Lawsuit Filed: Elderly Woman Suffers Multiple Severe Falls
San Luis Obispo, Calif. – Peggy Schooler, a 77-year-old woman, was admitted to Mission View Health Center after a head-on collision motor vehicle accident, where she suffered from catastrophic injuries, a myriad of medical conditions, a recent series of falls at home, as well as other risk factors that rendered her a high risk for falls, elopement, and related injuries. In less than three months of residency, Schooler suffered multiple, entirely preventable falls and dangerous elopements due to the alleged patterned and ongoing failure of the facility to provide proper care, supervision, and monitoring. The facility’s conscious disregard for Schooler’s health and safety led to her experiencing prolonged periods of unnecessary pain, infections and other injuries.
Garcia & Artigliere filed a lawsuit against Mission View Health Center for elder abuse, and negligent hiring and supervision.
“Based on Peggy’s repeated falls and the facility’s continued failure to address her injuries, or to put in place safety measures to prevent further falls, it’s clear there was insufficient staff to comply with applicable rules, laws, and regulations to provide care to Peggy as specifically called for by the facility’s own Care Plan, and physician orders and assessments,” said Attorney Stephen Garcia. “Our investigation uncovered a financial plan and scheme implemented by the facility, which led to understaffing in both number and training and ultimately, a sub-standard provision of care to patients.

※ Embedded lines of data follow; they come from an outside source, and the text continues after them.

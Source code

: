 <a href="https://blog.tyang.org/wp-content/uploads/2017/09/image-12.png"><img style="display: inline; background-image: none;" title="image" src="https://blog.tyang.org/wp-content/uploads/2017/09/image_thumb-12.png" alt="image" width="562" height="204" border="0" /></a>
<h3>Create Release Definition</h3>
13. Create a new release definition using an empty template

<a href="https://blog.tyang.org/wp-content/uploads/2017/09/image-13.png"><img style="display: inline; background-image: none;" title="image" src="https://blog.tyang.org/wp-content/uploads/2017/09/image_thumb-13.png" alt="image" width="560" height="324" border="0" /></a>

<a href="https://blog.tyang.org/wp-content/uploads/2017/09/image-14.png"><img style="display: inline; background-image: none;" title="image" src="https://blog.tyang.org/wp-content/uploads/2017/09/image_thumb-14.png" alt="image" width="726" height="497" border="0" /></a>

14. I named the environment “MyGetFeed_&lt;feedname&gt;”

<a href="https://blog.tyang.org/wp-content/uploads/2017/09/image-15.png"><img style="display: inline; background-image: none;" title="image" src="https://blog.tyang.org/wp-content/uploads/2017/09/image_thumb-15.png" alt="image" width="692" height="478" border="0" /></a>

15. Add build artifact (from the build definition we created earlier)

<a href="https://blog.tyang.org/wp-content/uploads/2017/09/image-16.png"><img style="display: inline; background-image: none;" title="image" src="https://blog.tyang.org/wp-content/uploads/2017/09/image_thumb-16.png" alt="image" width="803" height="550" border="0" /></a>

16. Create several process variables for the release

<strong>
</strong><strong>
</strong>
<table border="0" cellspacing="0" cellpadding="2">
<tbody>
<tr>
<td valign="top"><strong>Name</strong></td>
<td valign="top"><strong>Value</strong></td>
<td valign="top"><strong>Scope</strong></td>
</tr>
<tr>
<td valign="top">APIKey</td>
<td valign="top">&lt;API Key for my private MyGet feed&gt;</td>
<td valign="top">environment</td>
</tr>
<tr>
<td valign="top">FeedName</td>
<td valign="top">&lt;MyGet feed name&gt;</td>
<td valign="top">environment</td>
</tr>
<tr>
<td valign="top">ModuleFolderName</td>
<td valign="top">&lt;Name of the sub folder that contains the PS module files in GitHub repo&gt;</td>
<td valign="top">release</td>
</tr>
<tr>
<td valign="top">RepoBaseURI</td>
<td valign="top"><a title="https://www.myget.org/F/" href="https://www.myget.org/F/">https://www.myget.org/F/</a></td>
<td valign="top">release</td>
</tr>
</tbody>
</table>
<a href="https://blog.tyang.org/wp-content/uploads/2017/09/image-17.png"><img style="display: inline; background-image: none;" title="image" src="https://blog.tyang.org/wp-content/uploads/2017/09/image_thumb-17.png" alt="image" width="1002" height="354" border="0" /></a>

The facility’s focus and intent to carry out strategies to increase revenues and profit margins at the expense of its residents caused widespread neglect and led directly to Peggy’s injuries.”
Allegations and Background
Upon Schooler’s admission to Mission View Health Center in or about January 2017, it’s alleged the facility was well aware, through assessment information, family information, as well as physician notes and orders provided to the facility, that Schooler suffered catastrophic injuries caused by a head-on collision motor vehicle accident, a myriad of medical conditions and functional limitations, a history of prior falls, a propensity to wander and was a high risk to suffer further falls; therefore, Schooler required special care and assistance, including 24-hour supervision and monitoring, assistance and monitoring with ambulation and transferring, the provision of safety and assistance devices to prevent accidents, assistance and monitoring with other activities of daily living and the implementation of interventions to prevent elopement and further falls.
On or about February 7, 2017, Schooler suffered a fall after she dangerously eloped from the facility and was eventually found outdoors lying face down in a parking lot with a broken nose and bloody abrasions. Despite Schooler’s family’s express directive to facility staff to transfer her for further evaluation, facility staff simply placed Schooler back into bed without conducting any suspected post-fall assessment or evaluation. The following day, Schooler began to exhibit rapidly progressing symptoms of altered mental status consistent with a concussion.
On or about February 24, 2017, Schooler suffered an unobserved fall in the facility after she was left on the toilet unattended and unassisted by facility staff for an excessively long period of time. Despite Schooler’s resulting open head injury, the facility staff again failed to transfer her to a hospital or conduct post-fall assessments and examinations.
On or about February 25, 2017, Schooler suffered another fall on her face in the facility while getting out of bed, unattended and unassisted. She was sent to French Memorial Hospital and shortly thereafter, was diagnosed with late-stage Alzheimer’s dementia due to the facility’s failure to treat her known history of multiple falls.
On or about March 15, 2017, Schooler suffered another fall after being left unattended and unassisted by facility staff on the toilet. Schooler sustained a bump on her head the size of a baseball.
The lawsuit asserts that Schooler’s injuries were not the product of isolated failure, but rather the result of prolonged neglect and abuse that arose out of four calculated business practices by the facility, including:
- relentless marketing and sales practices to increase resident census despite knowledge of ongoing care deprivation;
- ongoing practice of utilizing unqualified and untrained employees who, by law, were forbidden by law to administer nursing care to residents;
- ongoing practice of recruiting heavier care residents for which the nursing home received higher reimbursements, despite the dangerous levels of staff who were incapable of meeting the needs of the existing resident population.
Accordingly, decisions by the facility as to staffing and census were made irrespective of patient population needs, and instead, were determined by the financial needs of the company.